## TASK DIRECTIONS
Transcribe the stretch of entries below from the line with "run defined tests." through the line with "Simple tests are", exactly and with both ends included; leave out all other lines.

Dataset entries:
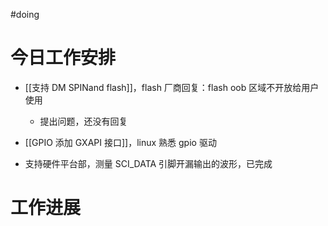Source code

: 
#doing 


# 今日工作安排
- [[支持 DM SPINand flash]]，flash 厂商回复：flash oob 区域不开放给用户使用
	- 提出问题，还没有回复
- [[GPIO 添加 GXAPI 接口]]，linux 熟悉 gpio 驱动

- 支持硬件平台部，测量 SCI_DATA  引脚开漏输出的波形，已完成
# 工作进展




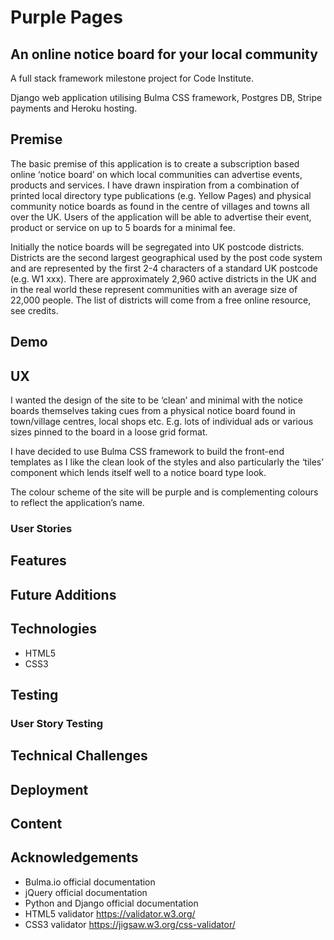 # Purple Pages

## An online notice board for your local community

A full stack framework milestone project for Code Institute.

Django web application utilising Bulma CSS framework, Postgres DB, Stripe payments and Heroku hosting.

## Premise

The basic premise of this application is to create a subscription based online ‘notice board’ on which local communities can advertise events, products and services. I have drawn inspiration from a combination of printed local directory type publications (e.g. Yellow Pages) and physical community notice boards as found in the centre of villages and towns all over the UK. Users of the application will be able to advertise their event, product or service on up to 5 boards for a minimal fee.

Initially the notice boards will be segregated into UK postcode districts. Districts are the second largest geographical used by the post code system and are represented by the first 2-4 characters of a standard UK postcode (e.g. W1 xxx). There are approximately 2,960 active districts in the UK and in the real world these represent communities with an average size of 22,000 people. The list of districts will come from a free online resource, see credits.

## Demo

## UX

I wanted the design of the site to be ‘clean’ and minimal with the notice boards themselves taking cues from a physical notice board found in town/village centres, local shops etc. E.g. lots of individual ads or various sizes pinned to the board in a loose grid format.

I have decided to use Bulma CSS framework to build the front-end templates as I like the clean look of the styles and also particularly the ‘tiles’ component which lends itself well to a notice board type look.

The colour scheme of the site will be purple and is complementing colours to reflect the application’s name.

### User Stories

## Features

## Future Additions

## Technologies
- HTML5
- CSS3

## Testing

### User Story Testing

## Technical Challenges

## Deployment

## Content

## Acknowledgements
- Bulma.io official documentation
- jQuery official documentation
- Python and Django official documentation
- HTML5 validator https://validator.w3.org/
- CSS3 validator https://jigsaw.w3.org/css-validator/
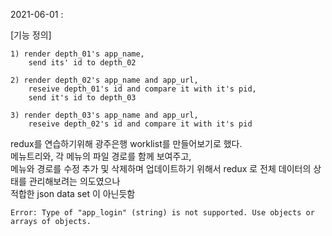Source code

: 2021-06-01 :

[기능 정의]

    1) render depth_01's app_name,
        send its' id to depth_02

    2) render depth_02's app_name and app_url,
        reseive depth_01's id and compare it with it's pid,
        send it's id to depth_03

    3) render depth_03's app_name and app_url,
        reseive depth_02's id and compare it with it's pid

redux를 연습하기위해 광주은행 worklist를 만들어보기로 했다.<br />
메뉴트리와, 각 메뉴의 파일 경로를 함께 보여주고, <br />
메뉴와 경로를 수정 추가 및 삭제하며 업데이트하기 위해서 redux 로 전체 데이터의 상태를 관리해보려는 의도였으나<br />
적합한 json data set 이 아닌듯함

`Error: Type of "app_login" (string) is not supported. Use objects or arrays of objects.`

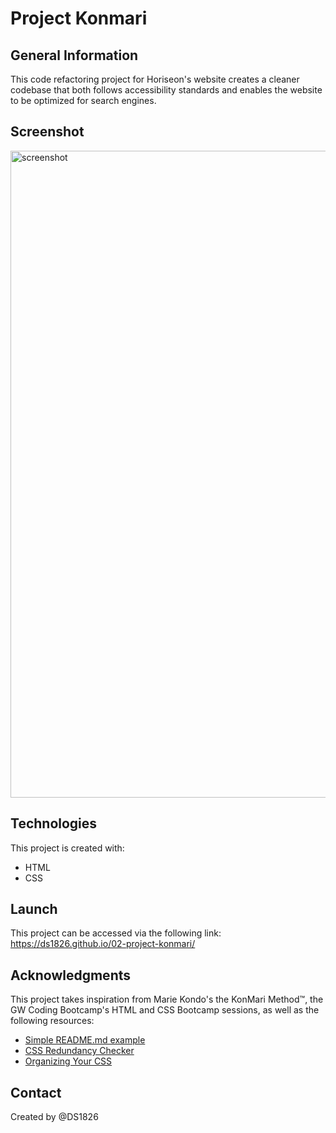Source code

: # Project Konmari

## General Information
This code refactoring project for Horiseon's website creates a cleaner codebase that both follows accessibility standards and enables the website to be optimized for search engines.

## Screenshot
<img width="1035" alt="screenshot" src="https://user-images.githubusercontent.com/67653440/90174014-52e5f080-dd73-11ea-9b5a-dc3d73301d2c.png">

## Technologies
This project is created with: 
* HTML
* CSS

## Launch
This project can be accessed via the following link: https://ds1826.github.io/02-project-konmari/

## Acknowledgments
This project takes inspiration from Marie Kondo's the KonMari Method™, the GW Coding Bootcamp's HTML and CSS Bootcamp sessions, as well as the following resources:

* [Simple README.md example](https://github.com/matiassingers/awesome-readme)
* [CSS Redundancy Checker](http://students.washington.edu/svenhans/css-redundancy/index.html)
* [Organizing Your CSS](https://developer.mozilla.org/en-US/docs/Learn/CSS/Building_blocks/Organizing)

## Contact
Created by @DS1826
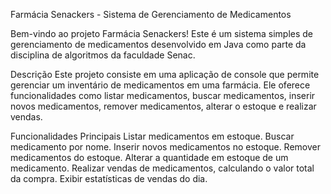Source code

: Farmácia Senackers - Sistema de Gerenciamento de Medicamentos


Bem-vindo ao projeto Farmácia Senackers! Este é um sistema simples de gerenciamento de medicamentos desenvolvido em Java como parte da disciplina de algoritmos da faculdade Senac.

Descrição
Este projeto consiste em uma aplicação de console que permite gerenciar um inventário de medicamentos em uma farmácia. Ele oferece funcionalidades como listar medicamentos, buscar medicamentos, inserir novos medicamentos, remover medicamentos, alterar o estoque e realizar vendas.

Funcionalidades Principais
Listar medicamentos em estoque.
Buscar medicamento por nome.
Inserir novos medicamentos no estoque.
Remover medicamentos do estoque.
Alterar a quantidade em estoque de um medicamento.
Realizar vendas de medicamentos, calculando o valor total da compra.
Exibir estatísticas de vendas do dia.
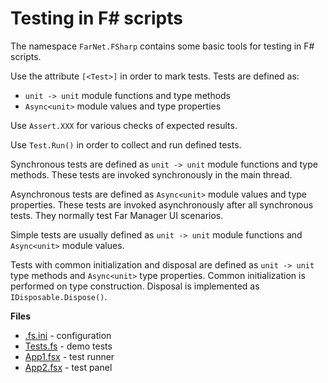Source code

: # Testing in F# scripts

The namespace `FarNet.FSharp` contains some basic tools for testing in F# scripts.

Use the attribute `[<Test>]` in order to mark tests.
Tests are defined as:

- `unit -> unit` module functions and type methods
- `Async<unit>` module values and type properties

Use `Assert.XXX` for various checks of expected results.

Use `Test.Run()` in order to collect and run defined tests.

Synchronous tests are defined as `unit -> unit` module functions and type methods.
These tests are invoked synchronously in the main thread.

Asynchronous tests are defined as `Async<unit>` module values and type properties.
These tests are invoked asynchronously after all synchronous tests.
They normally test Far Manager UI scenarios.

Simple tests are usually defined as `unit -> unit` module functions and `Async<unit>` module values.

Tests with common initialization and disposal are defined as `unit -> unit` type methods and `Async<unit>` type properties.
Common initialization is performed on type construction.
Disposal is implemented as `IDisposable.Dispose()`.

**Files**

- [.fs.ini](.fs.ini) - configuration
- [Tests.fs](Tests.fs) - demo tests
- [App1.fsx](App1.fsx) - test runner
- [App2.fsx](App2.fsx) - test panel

* * *

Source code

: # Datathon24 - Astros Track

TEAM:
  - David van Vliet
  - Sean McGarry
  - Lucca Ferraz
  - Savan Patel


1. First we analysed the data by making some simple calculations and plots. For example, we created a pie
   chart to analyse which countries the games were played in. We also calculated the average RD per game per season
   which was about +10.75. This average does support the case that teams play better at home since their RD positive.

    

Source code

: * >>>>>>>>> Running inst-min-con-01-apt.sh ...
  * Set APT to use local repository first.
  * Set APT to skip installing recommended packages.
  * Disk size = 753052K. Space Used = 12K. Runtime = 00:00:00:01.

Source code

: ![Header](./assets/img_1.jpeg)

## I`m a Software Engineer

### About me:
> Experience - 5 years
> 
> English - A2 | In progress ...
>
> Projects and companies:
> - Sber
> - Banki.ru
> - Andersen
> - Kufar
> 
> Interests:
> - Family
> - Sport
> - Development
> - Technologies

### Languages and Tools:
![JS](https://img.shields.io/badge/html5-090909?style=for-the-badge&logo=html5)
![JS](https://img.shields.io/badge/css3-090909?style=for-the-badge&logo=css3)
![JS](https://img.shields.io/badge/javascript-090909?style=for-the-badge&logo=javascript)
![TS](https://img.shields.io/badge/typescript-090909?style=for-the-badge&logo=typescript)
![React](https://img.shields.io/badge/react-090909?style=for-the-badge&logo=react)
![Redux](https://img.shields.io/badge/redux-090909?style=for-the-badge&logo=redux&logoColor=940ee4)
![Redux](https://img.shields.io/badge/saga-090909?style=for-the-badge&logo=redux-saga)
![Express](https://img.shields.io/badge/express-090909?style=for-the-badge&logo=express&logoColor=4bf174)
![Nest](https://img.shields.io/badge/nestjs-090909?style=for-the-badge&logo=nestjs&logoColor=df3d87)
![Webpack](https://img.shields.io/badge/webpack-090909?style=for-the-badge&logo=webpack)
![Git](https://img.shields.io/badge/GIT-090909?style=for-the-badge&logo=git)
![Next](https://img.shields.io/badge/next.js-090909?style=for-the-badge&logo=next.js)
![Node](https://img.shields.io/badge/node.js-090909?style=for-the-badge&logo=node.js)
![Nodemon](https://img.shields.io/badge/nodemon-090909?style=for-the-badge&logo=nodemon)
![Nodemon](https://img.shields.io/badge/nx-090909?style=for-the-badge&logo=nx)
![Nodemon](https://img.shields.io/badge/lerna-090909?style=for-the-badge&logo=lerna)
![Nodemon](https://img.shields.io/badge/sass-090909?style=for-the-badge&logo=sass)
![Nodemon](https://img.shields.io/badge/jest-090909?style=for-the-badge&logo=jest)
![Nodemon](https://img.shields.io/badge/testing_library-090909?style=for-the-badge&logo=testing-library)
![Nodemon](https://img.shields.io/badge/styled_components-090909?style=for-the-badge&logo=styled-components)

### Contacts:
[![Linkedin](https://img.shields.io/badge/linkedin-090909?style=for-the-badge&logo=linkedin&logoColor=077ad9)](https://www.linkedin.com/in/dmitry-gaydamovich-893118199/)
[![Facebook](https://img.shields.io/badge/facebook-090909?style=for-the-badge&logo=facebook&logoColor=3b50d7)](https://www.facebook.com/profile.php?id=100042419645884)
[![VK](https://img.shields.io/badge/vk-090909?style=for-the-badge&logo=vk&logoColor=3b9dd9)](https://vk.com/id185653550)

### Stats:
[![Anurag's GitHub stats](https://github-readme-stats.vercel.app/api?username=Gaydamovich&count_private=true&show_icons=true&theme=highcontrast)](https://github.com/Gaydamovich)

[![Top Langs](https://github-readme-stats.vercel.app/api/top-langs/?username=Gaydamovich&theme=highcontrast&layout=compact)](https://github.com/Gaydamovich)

## SOLUTION FOR THIS EXERCISE
Use `Test.Run()` in order to collect and run defined tests.

Synchronous tests are defined as `unit -> unit` module functions and type methods.
These tests are invoked synchronously in the main thread.

Asynchronous tests are defined as `Async<unit>` module values and type properties.
These tests are invoked asynchronously after all synchronous tests.
They normally test Far Manager UI scenarios.

Simple tests are usually defined as `unit -> unit` module functions and `Async<unit>` module values.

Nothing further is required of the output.